All I remember starts from Thursday morning. Our apartment—made up of a room, kitchen, and a toilet—was occupied by me, Abidemi and Sister Dayo. I’m not sure our last roommate Ebun Idowu was with us at this point. As there was no bed frame, the mattress had been placed on the floor. We liked it that way, anyway. That Thursday, I had a lecture for noon, but I was unable to get out of bed. When I told Abidemi that I could not stand, she thought I was joking. Everyone laughed, me inclusive. At that point, I didn’t count it as anything serious. At 8 a.m., I made the second attempt to get out of bed but failed. The third attempt at 9 a.m. also failed. Around 10 a.m., it became obvious that something was wrong, because by this time, I would have started to prepare for my lecture, made a meal, or at least taken a shower or done my makeup; but I was still on the bed.

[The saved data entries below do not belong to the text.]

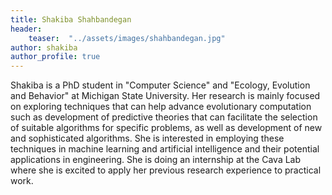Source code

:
 ```yaml
---
title: Shakiba Shahbandegan
header: 
    teaser:  "../assets/images/shahbandegan.jpg"
author: shakiba
author_profile: true
---
```


Shakiba is a PhD student in "Computer Science" and "Ecology, Evolution and Behavior" at Michigan State University. 
Her research is mainly focused on exploring techniques that can help advance evolutionary computation such as development of predictive theories that can facilitate the selection of suitable algorithms for specific problems, as well as development of new and sophisticated algorithms. 
She is interested in employing these techniques in machine learning and artificial intelligence and their potential applications in engineering. 
She is doing an internship at the Cava Lab where she is excited to apply her previous research experience to practical work.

It was then that Abidemi realized that I might be telling the truth about my inability to get out of bed. Tayo Akindele, another friend of mine who had a car planned to pick me on his way to school. I think Sister Dayo called to tell him that she needed him to come pick me, as no one knew why I could not get out of bed. We were not sure whether to go to the nearest hospital or Lagos. When Tayo arrived at my hostel, he carried me to his car and drove to Lagos.

There was no one at home when we arrived. As my parents were unaware that I was coming home and I didn’t have spare keys to the house, I had to stay at Joke Ojo’s house. From there, I phoned my parents to inform them of where I was and what had happened.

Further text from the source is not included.